The Paducah Symphony Orchestra presents Tchaikovsky's 6th Symphony on Saturday, October 3. His final completed symphony, Tchaikovsky premiered this and conducted it himself in October 1893, nine days before his death. The second performance was in November and was played at his memorial service. On Sounds Good, Paducah Symphony's Maestro Raffaele Ponti describes the composer's struggle behind this piece and Barber's progressive Symphony No. 1 and Saint-Saens' lauded Cello Concerto No. 1 ahead of their performance.
Tchaikovsky's six symphonies play out like his autobiography, Ponti says. His final is the only one that ends in a minor key. The composer constantly struggled in his life as a man and composer. While Beethoven and Stravinsky constantly corrected and changed their music for the better, Tchaikovsky wasn't this way - his rewrites would often damage his music. Ponti recalls the story of his brother hiding scores so that he wouldn't destroy what he thought were masterpieces. This is attributed to his insecurities, where he never felt he was good enough.

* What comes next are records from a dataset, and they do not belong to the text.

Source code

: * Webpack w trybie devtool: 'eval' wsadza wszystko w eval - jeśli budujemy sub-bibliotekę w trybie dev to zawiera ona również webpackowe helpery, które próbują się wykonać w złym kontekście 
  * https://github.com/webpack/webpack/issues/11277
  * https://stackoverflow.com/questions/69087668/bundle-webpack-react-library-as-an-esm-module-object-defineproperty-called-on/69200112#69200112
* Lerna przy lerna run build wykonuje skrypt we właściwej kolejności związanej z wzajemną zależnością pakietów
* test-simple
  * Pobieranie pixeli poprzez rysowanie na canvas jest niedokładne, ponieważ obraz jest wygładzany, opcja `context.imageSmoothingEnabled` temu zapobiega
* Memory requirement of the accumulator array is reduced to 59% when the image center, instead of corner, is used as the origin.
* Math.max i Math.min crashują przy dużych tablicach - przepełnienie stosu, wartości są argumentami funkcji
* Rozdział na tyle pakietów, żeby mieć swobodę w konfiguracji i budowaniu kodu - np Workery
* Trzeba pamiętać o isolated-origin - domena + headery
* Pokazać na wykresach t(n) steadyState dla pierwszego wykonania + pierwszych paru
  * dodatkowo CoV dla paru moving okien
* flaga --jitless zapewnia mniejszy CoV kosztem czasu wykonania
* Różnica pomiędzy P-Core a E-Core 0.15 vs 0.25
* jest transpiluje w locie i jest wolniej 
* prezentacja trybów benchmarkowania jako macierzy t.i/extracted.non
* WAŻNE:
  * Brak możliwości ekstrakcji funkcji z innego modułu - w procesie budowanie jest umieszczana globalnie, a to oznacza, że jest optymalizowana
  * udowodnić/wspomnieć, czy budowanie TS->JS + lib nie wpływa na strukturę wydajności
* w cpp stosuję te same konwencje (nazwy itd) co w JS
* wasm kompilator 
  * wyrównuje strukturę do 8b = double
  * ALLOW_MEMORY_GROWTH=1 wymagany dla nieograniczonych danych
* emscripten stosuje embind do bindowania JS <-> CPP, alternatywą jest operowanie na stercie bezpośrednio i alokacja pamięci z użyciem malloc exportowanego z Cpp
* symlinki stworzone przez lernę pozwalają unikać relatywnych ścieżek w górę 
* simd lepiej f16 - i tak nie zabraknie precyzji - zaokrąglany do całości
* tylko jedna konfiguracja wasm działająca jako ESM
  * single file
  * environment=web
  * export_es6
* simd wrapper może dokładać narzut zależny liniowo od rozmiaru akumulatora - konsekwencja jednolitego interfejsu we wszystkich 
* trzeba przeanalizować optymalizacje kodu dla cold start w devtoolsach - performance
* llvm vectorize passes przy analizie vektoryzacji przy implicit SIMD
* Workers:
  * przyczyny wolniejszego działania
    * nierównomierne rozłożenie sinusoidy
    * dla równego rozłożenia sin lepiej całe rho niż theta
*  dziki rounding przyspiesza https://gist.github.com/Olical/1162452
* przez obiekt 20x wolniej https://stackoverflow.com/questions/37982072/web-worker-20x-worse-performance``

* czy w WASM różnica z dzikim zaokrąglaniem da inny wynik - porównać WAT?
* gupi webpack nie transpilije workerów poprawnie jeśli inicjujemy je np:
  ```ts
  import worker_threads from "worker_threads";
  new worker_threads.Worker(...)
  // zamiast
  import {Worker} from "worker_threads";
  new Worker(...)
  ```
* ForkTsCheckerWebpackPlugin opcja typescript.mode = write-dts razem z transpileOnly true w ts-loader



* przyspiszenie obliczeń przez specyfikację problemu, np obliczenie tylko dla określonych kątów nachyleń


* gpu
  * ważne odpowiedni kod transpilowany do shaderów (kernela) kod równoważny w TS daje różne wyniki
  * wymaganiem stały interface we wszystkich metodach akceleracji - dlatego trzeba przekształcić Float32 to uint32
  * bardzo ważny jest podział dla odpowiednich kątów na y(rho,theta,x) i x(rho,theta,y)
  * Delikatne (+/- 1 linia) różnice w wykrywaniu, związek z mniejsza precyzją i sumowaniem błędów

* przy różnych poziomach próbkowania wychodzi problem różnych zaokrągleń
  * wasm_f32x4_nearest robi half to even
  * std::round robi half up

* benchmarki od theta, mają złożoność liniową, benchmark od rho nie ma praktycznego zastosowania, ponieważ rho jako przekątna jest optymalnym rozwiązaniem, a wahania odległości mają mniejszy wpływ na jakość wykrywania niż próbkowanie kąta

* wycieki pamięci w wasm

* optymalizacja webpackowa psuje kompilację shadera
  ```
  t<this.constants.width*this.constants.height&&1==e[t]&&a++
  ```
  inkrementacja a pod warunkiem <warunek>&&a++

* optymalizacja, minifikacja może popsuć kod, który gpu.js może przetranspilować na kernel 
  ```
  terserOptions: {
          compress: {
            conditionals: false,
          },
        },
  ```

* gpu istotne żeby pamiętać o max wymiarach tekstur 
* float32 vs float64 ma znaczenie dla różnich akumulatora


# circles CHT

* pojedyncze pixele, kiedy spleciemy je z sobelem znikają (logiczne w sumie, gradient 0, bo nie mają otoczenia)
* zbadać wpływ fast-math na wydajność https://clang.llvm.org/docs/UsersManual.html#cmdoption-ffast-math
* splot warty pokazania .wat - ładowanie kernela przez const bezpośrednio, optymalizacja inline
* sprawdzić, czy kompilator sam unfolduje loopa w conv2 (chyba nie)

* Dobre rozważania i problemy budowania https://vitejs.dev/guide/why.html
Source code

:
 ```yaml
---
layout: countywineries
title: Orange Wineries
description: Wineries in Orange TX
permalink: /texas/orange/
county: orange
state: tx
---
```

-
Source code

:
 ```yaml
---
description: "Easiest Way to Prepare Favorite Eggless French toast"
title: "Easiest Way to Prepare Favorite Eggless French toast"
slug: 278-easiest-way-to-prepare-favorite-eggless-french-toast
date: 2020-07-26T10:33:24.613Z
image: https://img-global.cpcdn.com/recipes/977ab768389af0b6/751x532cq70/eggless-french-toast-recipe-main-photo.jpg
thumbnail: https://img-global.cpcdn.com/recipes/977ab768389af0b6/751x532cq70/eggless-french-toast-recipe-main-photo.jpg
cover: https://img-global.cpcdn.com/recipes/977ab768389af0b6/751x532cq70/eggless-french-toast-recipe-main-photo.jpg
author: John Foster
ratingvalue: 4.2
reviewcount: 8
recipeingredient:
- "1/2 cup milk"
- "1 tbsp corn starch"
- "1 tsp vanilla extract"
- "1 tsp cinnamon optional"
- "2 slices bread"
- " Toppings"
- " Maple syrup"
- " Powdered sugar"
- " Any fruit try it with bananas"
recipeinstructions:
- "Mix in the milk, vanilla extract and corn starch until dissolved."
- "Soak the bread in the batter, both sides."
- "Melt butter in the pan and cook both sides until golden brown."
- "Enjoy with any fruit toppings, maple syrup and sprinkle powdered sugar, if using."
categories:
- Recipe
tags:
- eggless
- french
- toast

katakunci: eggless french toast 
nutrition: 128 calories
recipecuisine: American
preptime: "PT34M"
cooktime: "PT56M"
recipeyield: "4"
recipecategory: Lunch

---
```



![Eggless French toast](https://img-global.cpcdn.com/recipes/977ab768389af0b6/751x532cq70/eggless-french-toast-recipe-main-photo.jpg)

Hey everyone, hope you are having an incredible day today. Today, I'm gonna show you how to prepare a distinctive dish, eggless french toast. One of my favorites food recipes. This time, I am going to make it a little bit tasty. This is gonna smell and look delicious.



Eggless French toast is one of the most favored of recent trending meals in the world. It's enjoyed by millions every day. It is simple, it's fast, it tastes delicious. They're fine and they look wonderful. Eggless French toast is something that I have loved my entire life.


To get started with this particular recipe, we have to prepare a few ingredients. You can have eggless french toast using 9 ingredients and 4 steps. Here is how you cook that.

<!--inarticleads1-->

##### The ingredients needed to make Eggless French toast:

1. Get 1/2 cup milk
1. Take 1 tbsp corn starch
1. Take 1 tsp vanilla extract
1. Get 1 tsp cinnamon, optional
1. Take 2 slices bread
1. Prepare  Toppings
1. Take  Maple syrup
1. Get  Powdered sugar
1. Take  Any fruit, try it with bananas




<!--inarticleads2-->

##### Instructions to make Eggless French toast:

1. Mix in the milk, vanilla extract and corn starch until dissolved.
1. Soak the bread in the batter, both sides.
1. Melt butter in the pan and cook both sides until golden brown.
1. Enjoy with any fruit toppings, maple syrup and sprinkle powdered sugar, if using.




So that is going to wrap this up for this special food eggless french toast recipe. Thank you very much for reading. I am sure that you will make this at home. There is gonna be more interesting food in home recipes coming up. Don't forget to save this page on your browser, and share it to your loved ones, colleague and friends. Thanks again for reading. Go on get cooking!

The colorful bassoons, cellos and contrabasses fade away to nothing in the end, symbolizing the end of his life. While there's triumph in movement three, one can hear despair in movement four and the dramatic silence between them can be felt throughout the concert hall. The second movement has a lilting little dance, an odd sort of waltz like a ballet.
Samuel Barber's Symphony No. 1 in One Movement can be described as very progressive. Barber lived in a progressive tonal period of American music, among contemporaries like Howard Hanson who were pushing the envelope, the ear, harmonies and rhythms. Together, they changed the form of music and challenged orchestras. This piece is written in the classical style with four sections, but is woven together into one beautiful movement. Ponti says the Andante Tranquillo in the third movement is very beautiful with muted strings, lush and mystical sound. "Good music is timeless, good art is timeless and this is one of those examples," he says.
Camille Saint-Saens' Cello Concerto No. 1 will feature young artist competition winner Wesley Skinner, their first collegiate winner. Of this piece, Rachmaninoff and Shostakovich said it's the greatest cello concerto ever written. And similar to Barber's piece, it's written in three sections, but performed together as one movement.